Stuck in Place: Urban Neighborhoods and the End of Progress by Patrick Sharkey

By Patrick Sharkey

Within the Nineteen Sixties, many believed that the civil rights movement’s successes may foster a brand new period of racial equality in the USA. 4 many years later, the measure of racial inequality has slightly replaced. to appreciate what went flawed, Patrick Sharkey argues that we've got to appreciate what has occurred to African American groups during the last a number of many years. In Stuck in Place, Sharkey describes how political judgements and social guidelines have ended in serious disinvestment from black neighborhoods, chronic segregation, declining fiscal possibilities, and a growing to be hyperlink among African American groups and the felony justice system.

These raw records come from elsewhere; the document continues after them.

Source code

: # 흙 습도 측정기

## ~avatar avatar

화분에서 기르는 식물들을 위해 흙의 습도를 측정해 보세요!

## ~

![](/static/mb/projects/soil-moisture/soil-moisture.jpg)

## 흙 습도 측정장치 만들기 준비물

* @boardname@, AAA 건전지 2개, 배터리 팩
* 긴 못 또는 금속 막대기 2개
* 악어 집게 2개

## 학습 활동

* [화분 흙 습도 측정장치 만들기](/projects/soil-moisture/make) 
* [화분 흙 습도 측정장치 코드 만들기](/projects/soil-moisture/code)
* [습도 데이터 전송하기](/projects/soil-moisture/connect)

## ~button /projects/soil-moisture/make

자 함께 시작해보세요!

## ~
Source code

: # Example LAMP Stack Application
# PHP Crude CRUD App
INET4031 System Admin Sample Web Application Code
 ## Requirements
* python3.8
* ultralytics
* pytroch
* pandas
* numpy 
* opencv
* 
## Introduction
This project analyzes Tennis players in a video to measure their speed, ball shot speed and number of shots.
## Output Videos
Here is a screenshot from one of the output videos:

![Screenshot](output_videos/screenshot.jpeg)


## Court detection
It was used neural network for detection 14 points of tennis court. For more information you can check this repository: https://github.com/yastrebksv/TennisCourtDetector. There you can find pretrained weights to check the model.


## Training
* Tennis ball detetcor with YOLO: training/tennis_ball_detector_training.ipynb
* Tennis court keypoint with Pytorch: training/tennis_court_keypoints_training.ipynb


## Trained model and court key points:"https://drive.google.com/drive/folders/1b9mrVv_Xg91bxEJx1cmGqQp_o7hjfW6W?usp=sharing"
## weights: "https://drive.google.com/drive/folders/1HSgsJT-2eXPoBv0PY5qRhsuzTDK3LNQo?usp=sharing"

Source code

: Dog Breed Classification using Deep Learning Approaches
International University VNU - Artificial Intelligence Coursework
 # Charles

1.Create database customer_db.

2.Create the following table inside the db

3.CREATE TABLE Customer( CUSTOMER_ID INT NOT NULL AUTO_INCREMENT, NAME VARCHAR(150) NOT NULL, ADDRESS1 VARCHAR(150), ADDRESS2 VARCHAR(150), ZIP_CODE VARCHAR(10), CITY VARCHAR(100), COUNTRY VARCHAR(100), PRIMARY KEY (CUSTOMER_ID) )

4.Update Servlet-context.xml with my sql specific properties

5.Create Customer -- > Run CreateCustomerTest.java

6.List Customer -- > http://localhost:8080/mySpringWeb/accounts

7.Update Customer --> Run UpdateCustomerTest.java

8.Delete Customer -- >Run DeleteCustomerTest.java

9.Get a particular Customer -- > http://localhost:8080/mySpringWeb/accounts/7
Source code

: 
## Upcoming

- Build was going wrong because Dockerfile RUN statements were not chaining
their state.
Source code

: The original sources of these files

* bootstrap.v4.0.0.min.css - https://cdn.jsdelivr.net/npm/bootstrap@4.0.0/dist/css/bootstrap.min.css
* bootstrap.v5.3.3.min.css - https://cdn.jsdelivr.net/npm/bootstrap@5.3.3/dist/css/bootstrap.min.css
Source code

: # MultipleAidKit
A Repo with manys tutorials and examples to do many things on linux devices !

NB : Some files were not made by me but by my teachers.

As a consequence, local inequality that existed within the Nineteen Seventies has been handed all the way down to the present new release of African americans. the most chronic varieties of racial inequality, comparable to gaps in source of revenue and try out ratings, can merely be defined via contemplating the neighborhoods within which black and white households have lived over a number of generations. This multigenerational nature of local inequality additionally implies that a brand new type of city coverage is important for our nation’s towns. Sharkey argues for city rules that experience the capability to create transformative and sustained alterations in city groups and the households that dwell inside them, and he outlines a sturdy city coverage schedule to maneuver in that course.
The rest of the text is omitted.